The research domain that our research team is most recognized for are our studies with immunotherapy. We were the first to demonstrate that vaccinating amyloid depositing mice against the amyloid peptide could not only lead to clearance of the amyloid, but also protect them from developing memory deficits. We further demonstrated multiple means by which antibodies can remove existing amyloid deposits from mouse brain, still the only treatment known to do this. Most importantly, we found in old mice that immunotherapy could cause the development of hemorrhages around blood vessel that had amyloid deposits. This was followed several years later by observations that humans treated with immunotherapy developed an adverse event on MRI called Amyloid Related Imaging Abnormalities (ARIA), which is caused by hemorrhages and edema. Two decades later amyloid immunotherapy was the first treatment approved by the FDA that slows progression of the disease.
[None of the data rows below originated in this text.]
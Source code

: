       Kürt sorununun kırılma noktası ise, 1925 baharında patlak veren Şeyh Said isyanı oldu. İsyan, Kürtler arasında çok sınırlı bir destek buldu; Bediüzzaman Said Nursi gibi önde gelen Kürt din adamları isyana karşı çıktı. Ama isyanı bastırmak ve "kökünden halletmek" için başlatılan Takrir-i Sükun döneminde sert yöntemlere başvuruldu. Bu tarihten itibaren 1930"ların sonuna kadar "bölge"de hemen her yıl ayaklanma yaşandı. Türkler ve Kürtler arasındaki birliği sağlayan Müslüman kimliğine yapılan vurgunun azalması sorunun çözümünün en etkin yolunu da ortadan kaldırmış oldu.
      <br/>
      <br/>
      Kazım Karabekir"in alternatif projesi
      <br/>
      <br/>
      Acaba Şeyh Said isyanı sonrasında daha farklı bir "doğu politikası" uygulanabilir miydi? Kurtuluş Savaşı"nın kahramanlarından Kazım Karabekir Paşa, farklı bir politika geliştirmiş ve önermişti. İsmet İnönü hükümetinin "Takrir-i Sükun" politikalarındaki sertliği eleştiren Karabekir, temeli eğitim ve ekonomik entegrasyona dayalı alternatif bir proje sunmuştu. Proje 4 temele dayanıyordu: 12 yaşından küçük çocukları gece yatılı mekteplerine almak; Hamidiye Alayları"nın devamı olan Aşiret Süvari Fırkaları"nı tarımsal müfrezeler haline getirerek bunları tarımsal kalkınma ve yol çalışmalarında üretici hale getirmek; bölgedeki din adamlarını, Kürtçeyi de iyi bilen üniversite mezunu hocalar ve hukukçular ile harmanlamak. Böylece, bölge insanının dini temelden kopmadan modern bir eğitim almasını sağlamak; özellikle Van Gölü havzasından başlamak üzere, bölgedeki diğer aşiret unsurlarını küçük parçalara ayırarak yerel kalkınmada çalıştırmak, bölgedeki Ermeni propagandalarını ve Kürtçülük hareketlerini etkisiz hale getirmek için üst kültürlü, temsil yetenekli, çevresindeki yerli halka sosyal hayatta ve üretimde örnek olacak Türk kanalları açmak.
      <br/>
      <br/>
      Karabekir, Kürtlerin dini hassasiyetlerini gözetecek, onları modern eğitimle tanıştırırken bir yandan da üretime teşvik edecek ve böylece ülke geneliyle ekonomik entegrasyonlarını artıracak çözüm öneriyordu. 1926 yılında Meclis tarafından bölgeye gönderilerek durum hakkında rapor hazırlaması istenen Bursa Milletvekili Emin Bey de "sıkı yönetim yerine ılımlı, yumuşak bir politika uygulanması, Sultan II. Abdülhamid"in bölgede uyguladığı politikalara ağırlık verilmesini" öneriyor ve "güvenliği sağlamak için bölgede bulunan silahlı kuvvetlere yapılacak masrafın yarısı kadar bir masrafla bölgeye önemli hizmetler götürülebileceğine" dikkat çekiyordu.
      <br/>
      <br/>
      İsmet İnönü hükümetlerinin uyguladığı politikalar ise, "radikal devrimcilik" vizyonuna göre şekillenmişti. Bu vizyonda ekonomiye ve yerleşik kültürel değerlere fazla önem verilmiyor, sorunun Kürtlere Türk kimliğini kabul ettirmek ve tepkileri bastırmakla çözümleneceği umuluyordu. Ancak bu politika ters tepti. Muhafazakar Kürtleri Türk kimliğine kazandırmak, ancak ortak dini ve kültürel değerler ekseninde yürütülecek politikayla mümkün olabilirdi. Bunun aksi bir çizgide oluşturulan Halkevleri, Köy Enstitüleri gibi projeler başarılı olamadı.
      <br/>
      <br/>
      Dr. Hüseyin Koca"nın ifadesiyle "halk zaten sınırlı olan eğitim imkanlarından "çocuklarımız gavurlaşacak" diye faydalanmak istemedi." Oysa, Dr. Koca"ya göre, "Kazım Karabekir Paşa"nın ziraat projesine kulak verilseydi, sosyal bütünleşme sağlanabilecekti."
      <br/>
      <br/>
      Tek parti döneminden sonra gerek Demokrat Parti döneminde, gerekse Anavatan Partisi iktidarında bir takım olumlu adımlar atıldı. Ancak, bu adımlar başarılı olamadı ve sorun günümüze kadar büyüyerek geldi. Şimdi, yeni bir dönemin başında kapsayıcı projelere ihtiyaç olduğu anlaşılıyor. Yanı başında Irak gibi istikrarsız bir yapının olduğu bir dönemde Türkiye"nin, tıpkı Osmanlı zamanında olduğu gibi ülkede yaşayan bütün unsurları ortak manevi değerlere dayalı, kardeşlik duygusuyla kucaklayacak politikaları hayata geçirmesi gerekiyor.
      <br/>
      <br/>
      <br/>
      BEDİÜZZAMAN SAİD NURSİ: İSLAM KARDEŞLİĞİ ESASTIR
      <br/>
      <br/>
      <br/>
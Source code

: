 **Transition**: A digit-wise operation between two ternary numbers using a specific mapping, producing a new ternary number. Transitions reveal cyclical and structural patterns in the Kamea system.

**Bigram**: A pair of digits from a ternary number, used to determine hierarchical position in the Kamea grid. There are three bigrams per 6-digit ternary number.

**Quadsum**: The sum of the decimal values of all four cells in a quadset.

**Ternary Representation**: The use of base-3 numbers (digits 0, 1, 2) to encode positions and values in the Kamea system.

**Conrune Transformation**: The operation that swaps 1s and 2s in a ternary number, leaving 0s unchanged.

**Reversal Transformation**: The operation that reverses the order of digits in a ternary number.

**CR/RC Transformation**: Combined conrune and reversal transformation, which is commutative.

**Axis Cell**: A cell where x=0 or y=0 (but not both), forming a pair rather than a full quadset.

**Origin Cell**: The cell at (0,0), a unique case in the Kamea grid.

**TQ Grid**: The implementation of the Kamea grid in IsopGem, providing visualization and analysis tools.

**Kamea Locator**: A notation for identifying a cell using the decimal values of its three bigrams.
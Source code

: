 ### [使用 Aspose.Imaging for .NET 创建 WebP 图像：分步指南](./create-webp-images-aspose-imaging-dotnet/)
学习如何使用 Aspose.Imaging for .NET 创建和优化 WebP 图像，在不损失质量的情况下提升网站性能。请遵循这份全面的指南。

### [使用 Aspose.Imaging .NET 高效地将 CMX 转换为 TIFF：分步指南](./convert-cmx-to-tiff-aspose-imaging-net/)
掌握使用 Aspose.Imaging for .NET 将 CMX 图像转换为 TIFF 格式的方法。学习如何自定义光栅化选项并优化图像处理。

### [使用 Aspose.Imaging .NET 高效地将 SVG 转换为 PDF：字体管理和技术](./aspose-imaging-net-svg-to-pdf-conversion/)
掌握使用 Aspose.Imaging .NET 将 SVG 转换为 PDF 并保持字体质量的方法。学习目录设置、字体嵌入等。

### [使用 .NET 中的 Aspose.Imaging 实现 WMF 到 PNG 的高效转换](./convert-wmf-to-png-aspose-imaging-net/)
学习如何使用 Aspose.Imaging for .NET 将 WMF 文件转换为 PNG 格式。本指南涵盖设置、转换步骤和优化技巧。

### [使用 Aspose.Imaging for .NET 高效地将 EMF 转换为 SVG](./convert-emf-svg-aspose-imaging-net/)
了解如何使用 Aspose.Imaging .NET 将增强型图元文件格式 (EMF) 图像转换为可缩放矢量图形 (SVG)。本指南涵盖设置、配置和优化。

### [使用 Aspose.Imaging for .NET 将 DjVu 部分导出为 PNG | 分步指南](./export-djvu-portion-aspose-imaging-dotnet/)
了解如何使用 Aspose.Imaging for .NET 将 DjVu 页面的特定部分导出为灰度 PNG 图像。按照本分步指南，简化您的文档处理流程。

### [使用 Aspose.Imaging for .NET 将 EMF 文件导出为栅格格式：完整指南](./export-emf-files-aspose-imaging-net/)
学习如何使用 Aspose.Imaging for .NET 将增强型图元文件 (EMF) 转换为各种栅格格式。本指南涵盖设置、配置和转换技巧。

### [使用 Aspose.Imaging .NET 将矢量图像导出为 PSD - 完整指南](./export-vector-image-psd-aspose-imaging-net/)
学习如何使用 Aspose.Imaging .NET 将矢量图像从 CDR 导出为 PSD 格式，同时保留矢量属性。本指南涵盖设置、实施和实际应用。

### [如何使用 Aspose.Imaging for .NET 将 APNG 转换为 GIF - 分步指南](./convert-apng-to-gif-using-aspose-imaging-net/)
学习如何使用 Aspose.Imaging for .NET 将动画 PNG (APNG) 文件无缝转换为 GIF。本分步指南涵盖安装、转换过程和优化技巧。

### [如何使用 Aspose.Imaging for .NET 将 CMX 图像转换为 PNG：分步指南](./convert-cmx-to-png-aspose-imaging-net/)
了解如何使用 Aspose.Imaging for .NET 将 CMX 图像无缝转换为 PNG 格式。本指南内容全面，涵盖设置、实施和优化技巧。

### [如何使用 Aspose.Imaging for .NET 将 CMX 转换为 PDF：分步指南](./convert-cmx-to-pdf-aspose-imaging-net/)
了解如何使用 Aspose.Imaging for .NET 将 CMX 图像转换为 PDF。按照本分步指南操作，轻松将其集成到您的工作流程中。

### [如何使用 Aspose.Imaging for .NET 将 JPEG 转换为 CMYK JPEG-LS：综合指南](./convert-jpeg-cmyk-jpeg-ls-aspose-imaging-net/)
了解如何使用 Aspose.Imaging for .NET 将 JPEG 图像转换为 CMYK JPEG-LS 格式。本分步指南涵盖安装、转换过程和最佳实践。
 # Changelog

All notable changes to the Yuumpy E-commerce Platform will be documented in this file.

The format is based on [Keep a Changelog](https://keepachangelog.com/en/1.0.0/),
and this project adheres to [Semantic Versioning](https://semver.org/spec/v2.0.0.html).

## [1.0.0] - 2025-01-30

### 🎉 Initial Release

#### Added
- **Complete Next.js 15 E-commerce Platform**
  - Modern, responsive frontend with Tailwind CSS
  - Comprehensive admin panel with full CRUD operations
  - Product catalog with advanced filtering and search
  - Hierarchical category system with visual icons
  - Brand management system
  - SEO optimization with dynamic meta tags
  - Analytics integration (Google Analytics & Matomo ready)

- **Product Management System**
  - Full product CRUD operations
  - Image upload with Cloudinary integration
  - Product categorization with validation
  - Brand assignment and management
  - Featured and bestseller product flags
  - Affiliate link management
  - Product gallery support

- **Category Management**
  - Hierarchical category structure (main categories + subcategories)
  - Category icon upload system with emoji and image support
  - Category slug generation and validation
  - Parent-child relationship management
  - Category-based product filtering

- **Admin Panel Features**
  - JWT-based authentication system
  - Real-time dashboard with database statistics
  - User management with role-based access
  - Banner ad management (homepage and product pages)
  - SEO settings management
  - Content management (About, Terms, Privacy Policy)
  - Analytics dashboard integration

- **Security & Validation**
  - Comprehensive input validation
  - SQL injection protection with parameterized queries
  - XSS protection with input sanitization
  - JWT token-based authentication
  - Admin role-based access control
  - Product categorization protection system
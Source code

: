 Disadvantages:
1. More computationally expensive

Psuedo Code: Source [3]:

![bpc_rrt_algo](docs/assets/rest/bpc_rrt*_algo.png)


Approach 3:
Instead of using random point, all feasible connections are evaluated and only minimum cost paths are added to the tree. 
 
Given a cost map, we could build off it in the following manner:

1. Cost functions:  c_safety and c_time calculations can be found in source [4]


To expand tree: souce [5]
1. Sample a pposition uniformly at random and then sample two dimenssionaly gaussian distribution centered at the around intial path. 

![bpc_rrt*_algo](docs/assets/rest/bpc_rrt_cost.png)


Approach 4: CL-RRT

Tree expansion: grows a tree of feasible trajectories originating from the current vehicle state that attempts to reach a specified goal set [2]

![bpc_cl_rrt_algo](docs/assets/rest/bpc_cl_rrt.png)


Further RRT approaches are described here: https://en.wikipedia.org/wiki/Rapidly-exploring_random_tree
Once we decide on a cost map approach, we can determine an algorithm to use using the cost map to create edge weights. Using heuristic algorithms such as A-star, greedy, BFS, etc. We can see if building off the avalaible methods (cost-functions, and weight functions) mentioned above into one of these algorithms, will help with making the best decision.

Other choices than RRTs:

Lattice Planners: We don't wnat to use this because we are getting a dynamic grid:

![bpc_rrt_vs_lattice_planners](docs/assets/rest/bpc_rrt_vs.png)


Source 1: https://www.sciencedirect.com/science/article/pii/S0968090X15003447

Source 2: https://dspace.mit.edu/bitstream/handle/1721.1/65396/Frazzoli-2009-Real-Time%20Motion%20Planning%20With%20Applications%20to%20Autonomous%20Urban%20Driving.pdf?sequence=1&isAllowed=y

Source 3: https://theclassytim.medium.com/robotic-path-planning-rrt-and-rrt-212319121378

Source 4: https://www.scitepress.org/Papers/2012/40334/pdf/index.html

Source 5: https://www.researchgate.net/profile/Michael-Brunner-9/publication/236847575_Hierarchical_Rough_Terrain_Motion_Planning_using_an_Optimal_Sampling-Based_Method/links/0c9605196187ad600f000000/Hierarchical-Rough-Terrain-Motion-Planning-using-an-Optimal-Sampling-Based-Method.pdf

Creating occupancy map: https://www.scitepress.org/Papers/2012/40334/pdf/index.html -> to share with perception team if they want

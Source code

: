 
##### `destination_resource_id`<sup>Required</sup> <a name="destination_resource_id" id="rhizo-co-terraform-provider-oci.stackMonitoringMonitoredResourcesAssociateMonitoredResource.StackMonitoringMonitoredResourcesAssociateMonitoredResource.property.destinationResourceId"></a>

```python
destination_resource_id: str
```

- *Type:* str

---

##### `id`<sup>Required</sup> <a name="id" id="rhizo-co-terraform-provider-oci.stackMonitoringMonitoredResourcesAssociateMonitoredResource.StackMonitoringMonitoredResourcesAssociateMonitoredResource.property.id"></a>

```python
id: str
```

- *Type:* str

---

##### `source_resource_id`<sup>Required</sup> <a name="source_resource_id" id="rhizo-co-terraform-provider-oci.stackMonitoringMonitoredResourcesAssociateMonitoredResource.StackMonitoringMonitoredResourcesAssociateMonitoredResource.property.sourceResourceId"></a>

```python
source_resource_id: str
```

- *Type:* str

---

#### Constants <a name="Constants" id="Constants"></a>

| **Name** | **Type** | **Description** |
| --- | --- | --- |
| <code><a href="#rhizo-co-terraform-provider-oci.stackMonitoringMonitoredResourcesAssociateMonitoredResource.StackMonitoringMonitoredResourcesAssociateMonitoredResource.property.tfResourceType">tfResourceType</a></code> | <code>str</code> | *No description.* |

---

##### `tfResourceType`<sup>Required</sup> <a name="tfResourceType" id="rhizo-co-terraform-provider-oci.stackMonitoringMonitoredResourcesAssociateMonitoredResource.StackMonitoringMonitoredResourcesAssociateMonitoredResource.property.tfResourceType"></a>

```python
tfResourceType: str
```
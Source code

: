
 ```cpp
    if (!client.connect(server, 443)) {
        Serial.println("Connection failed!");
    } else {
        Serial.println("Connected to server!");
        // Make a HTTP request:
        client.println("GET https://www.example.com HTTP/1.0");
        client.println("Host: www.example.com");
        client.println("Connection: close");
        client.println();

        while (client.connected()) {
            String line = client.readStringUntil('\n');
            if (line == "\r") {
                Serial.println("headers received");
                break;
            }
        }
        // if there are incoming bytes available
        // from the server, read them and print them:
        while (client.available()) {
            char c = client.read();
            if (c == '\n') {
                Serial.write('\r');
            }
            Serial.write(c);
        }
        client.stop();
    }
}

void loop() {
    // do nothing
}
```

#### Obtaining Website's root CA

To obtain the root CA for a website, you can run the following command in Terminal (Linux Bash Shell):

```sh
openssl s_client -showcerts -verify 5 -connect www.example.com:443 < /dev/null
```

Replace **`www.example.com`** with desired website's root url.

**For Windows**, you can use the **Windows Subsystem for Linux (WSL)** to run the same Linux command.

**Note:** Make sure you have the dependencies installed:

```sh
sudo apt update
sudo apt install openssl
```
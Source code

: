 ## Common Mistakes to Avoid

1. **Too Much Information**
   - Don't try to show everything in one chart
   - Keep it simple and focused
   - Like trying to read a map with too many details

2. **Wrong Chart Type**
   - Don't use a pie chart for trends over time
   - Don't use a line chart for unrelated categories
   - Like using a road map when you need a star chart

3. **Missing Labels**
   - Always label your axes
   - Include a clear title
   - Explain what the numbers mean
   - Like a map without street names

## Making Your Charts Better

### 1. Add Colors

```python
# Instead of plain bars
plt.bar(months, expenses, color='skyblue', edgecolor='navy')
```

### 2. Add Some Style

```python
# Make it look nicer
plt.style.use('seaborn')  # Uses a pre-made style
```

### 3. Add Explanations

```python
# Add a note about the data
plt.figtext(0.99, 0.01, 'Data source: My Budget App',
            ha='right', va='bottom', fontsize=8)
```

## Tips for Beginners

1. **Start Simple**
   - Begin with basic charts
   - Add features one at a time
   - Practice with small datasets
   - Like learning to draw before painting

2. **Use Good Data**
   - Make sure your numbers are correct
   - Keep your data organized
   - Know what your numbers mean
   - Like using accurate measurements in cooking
We have further examined the effects of immunotherapy against tau in mouse models and found its effects are not as dramatic as those against amyloid, perhaps because most of tau is inside cells, whereas amyloid is outside.

Gene Therapy

We have been working with adeno-associated virus (AAV)-based gene therapy for 20 years. In general, we have injected multiple genes into the brains of amyloid or tau depositing mice to ascertain the impact of the gene protein on the pathology and behavior phenotype. We have published technical methods for expanding the portion of the brain transduced by AAV using a variety of methods. However, at most, a quarter of the mouse brain can be effectively transduced using intracranial injections of AAV, limiting the use of this direct injection method in humans with Alzheimer’s disease (AD). Recently, some specially mutated capsids for AAV have been developed which are capable of penetrating the brain from the blood. These AAV transduce the entire brain in a relatively uniform fashion. Such an approach might be translatable to human brain. Recently, we have found that a protein called reelin, that appears to delay a genetic form of Alzheimer’s disease (from a presenilin-1 mutation) can protect our amyloid enhanced tauopathy mouse model from developing memory impairments. A new NIH grant to study this further is currently pending (fall 2025).